Saved entries:
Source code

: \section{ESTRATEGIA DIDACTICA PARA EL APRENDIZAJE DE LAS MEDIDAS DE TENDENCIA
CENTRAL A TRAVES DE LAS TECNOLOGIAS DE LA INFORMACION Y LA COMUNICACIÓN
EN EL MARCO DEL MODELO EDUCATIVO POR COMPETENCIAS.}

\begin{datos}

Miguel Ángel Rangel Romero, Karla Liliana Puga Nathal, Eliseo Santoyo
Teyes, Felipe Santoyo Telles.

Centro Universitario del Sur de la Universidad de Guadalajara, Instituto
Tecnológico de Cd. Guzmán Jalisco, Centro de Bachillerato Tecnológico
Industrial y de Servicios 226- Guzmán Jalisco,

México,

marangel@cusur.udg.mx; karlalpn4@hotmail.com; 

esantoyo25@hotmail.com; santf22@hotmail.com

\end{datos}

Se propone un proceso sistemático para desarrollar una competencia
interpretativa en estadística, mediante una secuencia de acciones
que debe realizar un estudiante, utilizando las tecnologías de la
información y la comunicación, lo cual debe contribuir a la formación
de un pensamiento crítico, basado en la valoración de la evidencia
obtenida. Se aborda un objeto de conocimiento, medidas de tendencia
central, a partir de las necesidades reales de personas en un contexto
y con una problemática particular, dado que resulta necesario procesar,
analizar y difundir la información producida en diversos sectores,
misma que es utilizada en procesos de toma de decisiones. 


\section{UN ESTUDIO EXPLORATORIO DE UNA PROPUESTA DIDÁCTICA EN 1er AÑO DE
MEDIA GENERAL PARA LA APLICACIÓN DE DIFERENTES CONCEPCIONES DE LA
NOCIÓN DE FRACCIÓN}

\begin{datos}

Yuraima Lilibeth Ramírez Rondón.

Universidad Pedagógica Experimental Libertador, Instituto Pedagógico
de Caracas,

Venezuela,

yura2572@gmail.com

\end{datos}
* * *
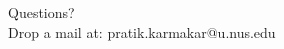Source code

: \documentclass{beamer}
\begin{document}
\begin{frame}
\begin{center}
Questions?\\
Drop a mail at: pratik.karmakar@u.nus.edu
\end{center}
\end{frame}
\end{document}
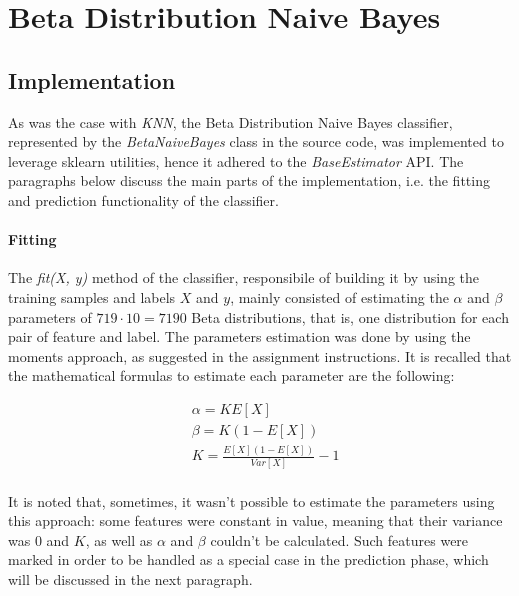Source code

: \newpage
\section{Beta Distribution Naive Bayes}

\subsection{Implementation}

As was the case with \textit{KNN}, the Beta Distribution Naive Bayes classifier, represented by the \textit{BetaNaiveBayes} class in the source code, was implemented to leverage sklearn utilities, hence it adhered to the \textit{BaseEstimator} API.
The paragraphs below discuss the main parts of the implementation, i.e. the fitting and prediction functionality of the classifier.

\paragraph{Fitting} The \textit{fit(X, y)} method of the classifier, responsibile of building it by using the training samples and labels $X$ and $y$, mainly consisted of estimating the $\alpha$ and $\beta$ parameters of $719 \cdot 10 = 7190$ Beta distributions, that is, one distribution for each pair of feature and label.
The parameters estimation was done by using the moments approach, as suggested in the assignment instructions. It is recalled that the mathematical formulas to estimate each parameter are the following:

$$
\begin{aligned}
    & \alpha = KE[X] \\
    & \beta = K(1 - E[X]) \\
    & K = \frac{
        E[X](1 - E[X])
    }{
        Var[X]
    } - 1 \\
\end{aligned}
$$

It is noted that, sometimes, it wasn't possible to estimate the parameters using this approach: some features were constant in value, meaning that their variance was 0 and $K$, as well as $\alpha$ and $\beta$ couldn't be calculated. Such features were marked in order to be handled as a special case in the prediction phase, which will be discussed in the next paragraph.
==
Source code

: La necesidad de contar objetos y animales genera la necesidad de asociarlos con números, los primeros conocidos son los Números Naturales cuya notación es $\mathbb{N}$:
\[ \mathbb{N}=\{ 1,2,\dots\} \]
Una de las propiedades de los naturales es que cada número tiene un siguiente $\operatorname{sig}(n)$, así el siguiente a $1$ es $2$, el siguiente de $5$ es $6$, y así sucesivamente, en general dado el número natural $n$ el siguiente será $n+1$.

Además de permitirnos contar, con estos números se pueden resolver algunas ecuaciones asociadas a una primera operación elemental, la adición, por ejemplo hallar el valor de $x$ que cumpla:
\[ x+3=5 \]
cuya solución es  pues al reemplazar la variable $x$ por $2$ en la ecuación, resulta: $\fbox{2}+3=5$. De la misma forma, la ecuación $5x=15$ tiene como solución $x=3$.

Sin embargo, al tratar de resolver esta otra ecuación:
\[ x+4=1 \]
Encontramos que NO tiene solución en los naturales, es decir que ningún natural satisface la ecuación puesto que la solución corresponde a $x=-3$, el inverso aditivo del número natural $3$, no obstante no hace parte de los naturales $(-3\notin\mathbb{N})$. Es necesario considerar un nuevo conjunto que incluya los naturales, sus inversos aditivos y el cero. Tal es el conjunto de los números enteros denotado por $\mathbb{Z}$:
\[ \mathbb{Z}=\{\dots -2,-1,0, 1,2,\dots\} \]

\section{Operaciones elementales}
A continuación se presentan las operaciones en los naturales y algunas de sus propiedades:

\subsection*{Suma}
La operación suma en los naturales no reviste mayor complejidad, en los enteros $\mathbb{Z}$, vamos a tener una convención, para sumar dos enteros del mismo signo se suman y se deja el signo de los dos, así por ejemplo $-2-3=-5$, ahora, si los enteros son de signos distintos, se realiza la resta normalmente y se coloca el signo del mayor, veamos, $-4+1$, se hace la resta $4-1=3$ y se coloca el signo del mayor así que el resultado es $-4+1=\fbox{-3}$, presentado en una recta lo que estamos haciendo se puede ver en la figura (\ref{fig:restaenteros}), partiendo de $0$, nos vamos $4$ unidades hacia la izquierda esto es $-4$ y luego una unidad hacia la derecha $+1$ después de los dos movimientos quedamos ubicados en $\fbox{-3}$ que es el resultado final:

● **TASK DESCRIPTION**:
Go through the data and copy every line that includes "dots".

● **TASK RESPONSE**:
\[ \mathbb{N}=\{ 1,2,\dots\} \]
\[ \mathbb{Z}=\{\dots -2,-1,0, 1,2,\dots\} \]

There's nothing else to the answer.